All this in a device that is also foldable, capable of fitting in the trunk of a mid-size car, as well as affordable, with an innovative and eco-friendly prototype design.
The story behind Laddroller
Laddroller was created by the architect Dimitris Petrotos, and like many other projects, it came about from personal experience. After a traffic accident left one of his customers without mobility, she hired him for a project to adapt her home for a person with physical limitations. This project involved lowering all of the light switches, kitchen furniture, and closets, as well as expanding the doorways and making the bathroom accessible, among many other adjustments. Dimitris told us that adapting the home to his customer’s new needs was simple, but making her life easier meant making things difficult for the rest of her family that lived with her: the light switches were too low for them, and the bathroom sink was in an uncomfortable position. This project made him pause to reflect, and he started looking for a solution for everyone.
“What if instead of changing the home environment, we could help people with reduced mobility stand up whenever they wanted? We can’t make things lower for everyone, but we can help these people stand up so that they can look into the eyes of their loved ones.”
This is the story of Laddroller’s beginnings, a project which, three patents, 14 different prototypes, and many cups of coffee and hours of work and research later, made it to the Fundación MAPFRE Awards for Social Innovation.
“The main reason we decided to present our project to the awards was so we could present our device and our dream the public: to offer people with reduced mobility what they really need: independence, dignity, and equality.”
An innovative and affordable device
With traditional wheelchairs, users constantly remain in the same position, which can lead to problems with blood circulation. But innovative wheelchairs like Laddroller make different bodily postures and movement possible, thereby reducing the likelihood of suffering immobilization-induced pain.
There are currently other smart wheelchairs—even exoskeleton prototypes—available on the market, both for people with disabilities and for the elderly. The main thing that sets Laddroller apart is its production cost.

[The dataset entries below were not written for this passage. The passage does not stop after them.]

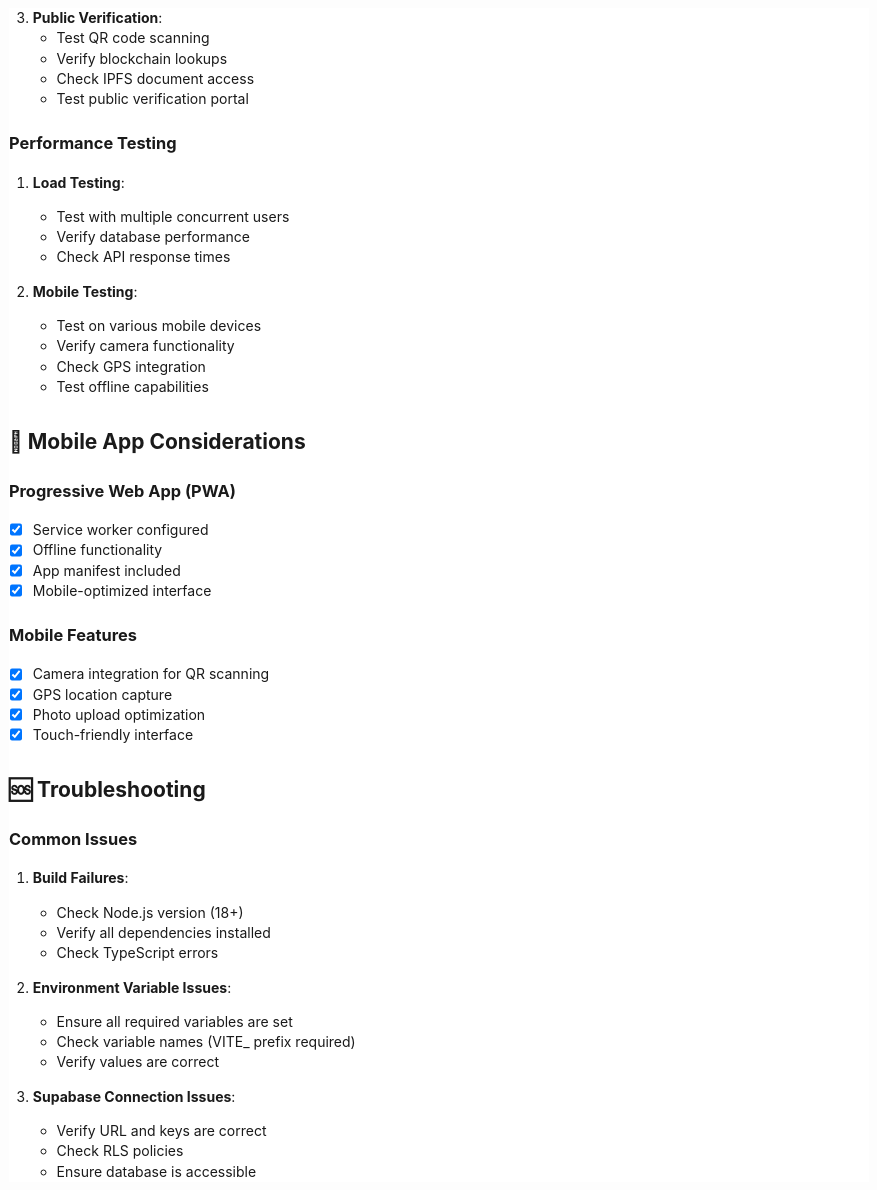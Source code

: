 3. **Public Verification**:
   - Test QR code scanning
   - Verify blockchain lookups
   - Check IPFS document access
   - Test public verification portal

### Performance Testing
1. **Load Testing**:
   - Test with multiple concurrent users
   - Verify database performance
   - Check API response times

2. **Mobile Testing**:
   - Test on various mobile devices
   - Verify camera functionality
   - Check GPS integration
   - Test offline capabilities

## 📱 Mobile App Considerations

### Progressive Web App (PWA)
- [x] Service worker configured
- [x] Offline functionality
- [x] App manifest included
- [x] Mobile-optimized interface

### Mobile Features
- [x] Camera integration for QR scanning
- [x] GPS location capture
- [x] Photo upload optimization
- [x] Touch-friendly interface

## 🆘 Troubleshooting

### Common Issues

1. **Build Failures**:
   - Check Node.js version (18+)
   - Verify all dependencies installed
   - Check TypeScript errors

2. **Environment Variable Issues**:
   - Ensure all required variables are set
   - Check variable names (VITE_ prefix required)
   - Verify values are correct

3. **Supabase Connection Issues**:
   - Verify URL and keys are correct
   - Check RLS policies
   - Ensure database is accessible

While other models are very expensive and can only be afforded by some, this prototype seeks to be accessible to all, built from long-lasting but low-cost materials and offering a device that, despite running on a battery, can also be operated 100% manually if the battery runs out. Modular, lightweight, and affordable, it can also get over curbs and steps, as well, of course, as providing users with the ability to rise to a standing position immediately.
This project seeks to make a positive impact not only on the physical limitations of its users, but also on their personal lives, by making them feel better and, above all, more integrated. The hope is that those who use Laddroller will be able to enjoy more equal access to opportunities in the working world, on an equal basis to those without disabilities, as well as in education and in their social lives, which will assuredly make them happier.
“Our device can give people with mobility issues the independence they seek to have in their everyday lives: the ability to stand up to the adversities they face in their surroundings,” stated Laddroller CEO Dimitris Petrotos.
What phase is the project in?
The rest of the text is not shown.